1. In this appeal by the judgment-debtor whose objection under Section 47 of the Civil Procedure Code had been rejected, the question is as to what would be the 'date of decree' within the meaning of Article 182 of the old Limitation Act for the purpose of computing the period of limitation for executing the same. The decree under execution is a final decree in a suit for partition.
2. The partition suit was instituted in the year 1945, and the judgment was delivered on 28-11-1949. The preliminary decree was thereafter passed on 3-1-1950 and a commissioner was appointed to prepare the final decree in terms of the rights of the parties declared under the preliminary decree. On 18-5- 1955 the trial Court accepted the commissioner's report and passed the following order.
"The suit is decreed finally in terms thereof (commissioner's report). The report shall form part of the decree. Parties should file non- judicial stamps for preparation of the final decree".
Immediately thereafter a miscellaneous case was filed for making certain corrections in the preliminary decree itself and by order dated 24-8-1957 the Court came to the conclusion that the preliminary decree was not drawn up in accordance with the judgment and it ordered corrections as pointed out by the applicant. The decree was accordingly amended, which was substantial in nature. It further appears that some other miscellaneous cases, including one for preparation of the final takhtabandi were filed. A pleader commissioner was also appointed to carve out the takhtabandi etc., and ultimately by the order dated 18-2-1964 the court ordered :
"Therefore no further action in this case is necessary now. Let final decree be prepared immediately to enable the parties to proceed with their execution cases. Recall the writ from the commissioner. The case is, therefore, finally disposed of."
3. The present execution case was filed on 23-8-1966 and then the application under Section 47 of the Code taking the objection of limitation was filed on the ground that the 'date of decree' would be the 'date of judgment' within the meaning of Order 20 Rule 7 of the Code and limitation would be computed right from 28-11-1949, the date of the judgment.
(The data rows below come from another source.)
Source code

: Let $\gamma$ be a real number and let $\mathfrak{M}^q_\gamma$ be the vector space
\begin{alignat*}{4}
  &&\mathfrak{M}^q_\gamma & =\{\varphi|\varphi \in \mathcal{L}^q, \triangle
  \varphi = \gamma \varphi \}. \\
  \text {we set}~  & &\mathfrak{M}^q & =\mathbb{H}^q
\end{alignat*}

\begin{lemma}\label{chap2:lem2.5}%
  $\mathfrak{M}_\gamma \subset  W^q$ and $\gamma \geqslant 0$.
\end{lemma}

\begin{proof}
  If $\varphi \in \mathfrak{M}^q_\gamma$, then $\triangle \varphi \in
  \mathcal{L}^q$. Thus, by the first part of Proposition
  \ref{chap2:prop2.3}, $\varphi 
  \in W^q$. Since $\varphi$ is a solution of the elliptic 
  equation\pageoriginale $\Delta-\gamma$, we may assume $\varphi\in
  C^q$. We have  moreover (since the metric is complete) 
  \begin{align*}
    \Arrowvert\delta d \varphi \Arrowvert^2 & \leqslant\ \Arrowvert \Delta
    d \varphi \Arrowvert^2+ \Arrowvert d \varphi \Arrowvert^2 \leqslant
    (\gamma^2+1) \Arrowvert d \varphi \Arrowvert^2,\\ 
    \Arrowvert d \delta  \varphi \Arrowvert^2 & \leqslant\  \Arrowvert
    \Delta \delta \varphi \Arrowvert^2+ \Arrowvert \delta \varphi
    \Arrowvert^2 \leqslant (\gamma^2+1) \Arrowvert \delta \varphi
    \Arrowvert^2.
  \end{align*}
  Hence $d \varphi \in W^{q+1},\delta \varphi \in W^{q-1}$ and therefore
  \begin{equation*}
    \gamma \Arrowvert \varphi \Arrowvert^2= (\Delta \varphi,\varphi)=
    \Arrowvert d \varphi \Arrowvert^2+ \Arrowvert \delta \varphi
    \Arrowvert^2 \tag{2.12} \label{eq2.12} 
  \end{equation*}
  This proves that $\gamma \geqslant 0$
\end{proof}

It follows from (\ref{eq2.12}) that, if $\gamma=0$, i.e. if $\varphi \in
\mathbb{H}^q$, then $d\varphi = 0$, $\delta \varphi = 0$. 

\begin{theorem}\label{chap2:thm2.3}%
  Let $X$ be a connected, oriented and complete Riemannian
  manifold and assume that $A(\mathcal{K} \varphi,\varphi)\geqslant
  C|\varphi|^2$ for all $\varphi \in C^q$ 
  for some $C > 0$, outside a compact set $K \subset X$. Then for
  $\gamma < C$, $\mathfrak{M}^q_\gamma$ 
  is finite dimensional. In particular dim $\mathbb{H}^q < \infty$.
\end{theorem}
And, therefore, the application was barred by limitation.
4. The stand of the decree-holder, on the other hand, in the executing Court as well as in this Court was that the above principle did not apply to a final decree in a partition suit and the period of limitation could not start to run until the final decree was made ready for execution.
5. The executing Court, on consideration of the various facts and circumstances mentioned in its order has come to the conclusion that on account of the filing of a large number of miscellaneous cases in between the passing of the preliminary decree and the final decree the decree-holders could not take steps for filing the non-judicial stamps for drawing up and preparation of the final decree and, therefore, they being not at fault the execution application cannot be said to be barred by the law of limitation. It accordingly rejected the objection of the appellant.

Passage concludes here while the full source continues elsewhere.